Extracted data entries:
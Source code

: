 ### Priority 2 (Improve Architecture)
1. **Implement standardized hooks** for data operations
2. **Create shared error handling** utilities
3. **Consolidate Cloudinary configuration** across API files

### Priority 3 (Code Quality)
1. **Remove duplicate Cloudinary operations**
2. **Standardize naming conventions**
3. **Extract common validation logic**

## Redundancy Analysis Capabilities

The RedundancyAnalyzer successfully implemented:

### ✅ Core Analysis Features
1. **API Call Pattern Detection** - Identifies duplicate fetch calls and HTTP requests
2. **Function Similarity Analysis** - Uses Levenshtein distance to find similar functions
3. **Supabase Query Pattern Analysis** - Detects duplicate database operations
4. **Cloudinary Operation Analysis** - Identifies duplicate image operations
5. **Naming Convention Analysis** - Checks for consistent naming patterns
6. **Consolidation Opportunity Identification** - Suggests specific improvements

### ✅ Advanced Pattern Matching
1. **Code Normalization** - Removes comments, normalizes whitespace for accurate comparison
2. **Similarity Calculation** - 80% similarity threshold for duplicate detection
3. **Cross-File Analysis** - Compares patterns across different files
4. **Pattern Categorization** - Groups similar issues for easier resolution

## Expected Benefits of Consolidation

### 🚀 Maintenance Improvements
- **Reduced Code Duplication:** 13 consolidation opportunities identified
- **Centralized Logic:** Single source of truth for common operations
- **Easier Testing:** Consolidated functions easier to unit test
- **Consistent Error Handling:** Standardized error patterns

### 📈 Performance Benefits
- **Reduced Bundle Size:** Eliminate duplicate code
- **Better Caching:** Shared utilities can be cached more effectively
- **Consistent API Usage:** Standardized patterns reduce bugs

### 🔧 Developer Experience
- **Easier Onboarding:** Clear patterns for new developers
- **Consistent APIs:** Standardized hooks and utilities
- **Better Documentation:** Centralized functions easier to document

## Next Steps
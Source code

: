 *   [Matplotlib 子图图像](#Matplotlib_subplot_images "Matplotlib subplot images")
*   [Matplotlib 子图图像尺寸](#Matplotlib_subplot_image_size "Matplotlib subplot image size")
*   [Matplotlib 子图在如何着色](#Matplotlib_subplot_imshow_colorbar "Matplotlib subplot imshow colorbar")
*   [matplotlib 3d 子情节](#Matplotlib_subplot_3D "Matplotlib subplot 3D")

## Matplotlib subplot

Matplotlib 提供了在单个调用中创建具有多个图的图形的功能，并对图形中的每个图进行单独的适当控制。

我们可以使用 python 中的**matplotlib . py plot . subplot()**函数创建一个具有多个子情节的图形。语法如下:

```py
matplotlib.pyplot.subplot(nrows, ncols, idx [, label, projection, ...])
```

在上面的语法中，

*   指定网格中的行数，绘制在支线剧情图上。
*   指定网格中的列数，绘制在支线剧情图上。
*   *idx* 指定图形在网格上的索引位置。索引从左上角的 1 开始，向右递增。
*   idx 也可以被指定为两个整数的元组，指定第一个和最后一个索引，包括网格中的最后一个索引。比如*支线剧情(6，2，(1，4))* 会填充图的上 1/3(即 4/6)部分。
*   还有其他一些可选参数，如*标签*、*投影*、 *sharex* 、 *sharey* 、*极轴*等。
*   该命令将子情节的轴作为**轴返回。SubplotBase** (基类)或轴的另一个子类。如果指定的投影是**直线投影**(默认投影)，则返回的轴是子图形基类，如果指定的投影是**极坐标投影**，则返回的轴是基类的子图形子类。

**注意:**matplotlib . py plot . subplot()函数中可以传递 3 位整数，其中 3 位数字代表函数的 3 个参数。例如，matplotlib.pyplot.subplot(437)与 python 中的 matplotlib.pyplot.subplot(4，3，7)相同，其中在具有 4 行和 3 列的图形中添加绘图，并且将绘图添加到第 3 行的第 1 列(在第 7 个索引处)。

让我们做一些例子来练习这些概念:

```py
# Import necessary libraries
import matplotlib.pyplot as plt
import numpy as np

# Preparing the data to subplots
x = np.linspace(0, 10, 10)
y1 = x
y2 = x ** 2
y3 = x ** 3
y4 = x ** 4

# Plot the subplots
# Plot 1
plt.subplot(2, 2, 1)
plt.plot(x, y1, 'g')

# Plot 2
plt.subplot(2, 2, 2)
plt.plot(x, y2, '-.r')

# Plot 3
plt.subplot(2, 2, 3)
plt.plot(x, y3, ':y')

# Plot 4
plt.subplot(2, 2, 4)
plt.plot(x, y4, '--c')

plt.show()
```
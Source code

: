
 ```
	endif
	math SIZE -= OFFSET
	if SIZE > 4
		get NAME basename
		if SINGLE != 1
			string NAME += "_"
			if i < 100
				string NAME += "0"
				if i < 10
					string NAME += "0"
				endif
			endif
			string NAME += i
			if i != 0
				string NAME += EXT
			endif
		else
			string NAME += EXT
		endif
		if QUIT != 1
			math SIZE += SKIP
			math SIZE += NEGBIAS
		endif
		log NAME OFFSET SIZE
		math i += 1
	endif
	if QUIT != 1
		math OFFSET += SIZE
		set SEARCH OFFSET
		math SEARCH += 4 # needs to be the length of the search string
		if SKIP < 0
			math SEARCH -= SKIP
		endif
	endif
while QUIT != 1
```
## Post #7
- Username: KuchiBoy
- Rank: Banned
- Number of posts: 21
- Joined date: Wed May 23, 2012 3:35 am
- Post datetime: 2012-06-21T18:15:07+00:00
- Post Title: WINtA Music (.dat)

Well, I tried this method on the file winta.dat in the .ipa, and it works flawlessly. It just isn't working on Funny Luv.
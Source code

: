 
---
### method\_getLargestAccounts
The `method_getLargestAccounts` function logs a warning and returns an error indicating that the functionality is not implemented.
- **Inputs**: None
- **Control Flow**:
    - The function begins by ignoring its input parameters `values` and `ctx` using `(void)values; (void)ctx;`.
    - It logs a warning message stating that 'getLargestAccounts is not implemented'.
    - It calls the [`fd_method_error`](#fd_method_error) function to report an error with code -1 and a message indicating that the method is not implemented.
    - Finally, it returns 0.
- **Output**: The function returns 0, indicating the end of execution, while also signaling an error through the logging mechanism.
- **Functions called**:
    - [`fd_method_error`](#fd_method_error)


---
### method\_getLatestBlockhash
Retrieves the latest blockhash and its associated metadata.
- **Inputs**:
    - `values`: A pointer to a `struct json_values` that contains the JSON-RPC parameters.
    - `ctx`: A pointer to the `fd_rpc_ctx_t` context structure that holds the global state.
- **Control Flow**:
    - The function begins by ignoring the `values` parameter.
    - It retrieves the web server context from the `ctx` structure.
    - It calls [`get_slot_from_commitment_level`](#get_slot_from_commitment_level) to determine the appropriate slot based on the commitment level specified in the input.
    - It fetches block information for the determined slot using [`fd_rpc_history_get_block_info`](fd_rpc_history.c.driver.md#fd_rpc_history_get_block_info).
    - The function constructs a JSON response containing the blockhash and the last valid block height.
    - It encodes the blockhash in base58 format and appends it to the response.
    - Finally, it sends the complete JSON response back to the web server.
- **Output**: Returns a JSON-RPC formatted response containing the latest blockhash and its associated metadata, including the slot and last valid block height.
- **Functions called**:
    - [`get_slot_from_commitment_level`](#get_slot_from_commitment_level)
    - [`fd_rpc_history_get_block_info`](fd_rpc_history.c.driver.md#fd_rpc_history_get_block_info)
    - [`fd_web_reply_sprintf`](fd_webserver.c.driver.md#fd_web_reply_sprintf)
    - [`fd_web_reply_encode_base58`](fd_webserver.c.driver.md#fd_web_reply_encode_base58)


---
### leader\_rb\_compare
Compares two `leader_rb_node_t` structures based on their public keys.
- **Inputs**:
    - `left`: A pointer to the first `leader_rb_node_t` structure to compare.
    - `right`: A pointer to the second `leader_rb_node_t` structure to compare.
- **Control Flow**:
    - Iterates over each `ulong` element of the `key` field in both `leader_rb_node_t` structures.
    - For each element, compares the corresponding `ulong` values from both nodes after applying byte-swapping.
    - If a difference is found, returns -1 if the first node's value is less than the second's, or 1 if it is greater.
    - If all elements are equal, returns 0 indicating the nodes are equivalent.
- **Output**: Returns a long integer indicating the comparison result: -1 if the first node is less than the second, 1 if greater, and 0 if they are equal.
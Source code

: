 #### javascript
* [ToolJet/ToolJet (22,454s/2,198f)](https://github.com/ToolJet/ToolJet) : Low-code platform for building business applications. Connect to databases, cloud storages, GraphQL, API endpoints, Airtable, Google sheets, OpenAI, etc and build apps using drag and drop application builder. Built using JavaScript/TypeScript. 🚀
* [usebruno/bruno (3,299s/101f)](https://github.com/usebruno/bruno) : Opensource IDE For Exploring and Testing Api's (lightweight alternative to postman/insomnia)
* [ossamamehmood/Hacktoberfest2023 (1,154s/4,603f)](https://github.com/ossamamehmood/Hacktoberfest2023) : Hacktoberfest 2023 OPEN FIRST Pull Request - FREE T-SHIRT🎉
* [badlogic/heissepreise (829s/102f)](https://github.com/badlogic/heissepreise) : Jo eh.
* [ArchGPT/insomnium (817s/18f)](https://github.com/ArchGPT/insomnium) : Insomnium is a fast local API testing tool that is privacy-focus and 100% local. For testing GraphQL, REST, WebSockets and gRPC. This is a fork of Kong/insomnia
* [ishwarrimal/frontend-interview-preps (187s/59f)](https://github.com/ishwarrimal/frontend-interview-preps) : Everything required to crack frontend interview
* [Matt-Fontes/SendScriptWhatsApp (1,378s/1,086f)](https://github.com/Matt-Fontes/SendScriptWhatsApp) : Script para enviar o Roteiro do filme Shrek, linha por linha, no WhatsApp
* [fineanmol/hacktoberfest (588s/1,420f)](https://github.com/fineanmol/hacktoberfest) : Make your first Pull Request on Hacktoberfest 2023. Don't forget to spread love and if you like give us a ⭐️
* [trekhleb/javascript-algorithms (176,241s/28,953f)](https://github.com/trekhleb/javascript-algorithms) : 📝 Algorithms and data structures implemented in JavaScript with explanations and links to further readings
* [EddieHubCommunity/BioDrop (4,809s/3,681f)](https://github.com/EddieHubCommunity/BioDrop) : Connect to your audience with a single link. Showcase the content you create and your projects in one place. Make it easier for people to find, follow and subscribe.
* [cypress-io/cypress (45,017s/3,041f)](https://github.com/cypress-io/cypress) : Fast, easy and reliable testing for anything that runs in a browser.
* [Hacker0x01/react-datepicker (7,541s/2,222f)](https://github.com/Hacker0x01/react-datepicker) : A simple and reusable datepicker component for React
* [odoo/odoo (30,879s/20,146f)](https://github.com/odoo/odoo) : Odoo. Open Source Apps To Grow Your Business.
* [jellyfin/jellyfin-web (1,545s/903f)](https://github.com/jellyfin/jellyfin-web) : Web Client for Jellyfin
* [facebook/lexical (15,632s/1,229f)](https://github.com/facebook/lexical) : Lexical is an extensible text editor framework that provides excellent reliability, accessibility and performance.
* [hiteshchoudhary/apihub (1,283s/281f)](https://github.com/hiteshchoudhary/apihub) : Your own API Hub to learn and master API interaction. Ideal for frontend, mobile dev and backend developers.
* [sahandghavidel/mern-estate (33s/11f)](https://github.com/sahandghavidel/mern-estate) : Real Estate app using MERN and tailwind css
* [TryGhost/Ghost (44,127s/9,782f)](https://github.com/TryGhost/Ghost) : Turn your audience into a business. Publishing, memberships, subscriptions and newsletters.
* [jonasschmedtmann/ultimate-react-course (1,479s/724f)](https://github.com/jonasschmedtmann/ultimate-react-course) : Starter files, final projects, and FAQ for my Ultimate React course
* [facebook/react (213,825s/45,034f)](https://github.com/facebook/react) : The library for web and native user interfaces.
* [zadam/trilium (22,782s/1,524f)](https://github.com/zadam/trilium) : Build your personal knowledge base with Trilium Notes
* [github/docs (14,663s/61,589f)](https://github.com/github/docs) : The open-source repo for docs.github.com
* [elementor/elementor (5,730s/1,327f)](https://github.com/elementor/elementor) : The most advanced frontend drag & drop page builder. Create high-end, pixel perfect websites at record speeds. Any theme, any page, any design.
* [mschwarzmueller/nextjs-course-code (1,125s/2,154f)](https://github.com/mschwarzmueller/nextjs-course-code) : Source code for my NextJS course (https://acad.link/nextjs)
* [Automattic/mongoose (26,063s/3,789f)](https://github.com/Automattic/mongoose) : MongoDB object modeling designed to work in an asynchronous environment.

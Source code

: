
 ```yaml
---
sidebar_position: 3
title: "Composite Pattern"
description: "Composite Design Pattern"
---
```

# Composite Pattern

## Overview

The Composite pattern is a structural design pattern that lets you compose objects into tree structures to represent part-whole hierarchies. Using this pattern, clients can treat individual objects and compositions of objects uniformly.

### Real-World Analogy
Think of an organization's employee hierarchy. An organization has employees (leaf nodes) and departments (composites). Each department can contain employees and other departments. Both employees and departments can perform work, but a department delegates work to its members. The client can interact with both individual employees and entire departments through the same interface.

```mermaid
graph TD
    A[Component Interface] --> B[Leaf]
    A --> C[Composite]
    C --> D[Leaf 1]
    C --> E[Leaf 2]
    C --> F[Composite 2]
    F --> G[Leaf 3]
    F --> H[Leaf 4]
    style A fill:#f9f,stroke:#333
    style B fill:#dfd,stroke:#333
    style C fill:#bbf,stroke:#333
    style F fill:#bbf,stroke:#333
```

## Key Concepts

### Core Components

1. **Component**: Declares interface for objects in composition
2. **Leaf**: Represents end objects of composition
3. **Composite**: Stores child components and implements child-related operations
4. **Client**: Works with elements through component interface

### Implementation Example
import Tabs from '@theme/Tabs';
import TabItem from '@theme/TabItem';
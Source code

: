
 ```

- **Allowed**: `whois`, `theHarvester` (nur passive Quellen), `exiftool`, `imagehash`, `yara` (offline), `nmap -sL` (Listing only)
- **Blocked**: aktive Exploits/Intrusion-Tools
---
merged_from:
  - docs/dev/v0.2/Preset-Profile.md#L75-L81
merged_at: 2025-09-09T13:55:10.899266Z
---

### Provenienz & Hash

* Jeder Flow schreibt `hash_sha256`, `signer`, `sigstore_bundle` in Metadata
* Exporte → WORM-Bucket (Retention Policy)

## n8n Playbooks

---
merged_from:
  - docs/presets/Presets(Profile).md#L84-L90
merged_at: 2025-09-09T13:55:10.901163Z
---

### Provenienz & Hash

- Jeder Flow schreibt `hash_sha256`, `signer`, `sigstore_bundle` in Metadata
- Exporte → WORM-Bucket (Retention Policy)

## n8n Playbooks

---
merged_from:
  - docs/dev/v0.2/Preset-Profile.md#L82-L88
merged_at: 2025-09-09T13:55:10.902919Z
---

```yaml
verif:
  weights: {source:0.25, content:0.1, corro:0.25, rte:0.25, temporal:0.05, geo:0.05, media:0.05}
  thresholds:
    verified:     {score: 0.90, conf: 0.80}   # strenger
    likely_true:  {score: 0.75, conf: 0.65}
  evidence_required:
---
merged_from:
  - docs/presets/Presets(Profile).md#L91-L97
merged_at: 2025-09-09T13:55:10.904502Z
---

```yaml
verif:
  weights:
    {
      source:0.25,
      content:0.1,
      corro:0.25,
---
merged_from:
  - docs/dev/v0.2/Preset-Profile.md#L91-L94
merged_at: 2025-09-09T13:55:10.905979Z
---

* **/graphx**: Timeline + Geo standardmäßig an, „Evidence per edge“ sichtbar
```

Task directions - The answer must consist of every line from the entries that holds the string "utilities".

Solution for this exercise -
2. **Create shared error handling** utilities
- **Better Caching:** Shared utilities can be cached more effectively
- **Consistent APIs:** Standardized hooks and utilities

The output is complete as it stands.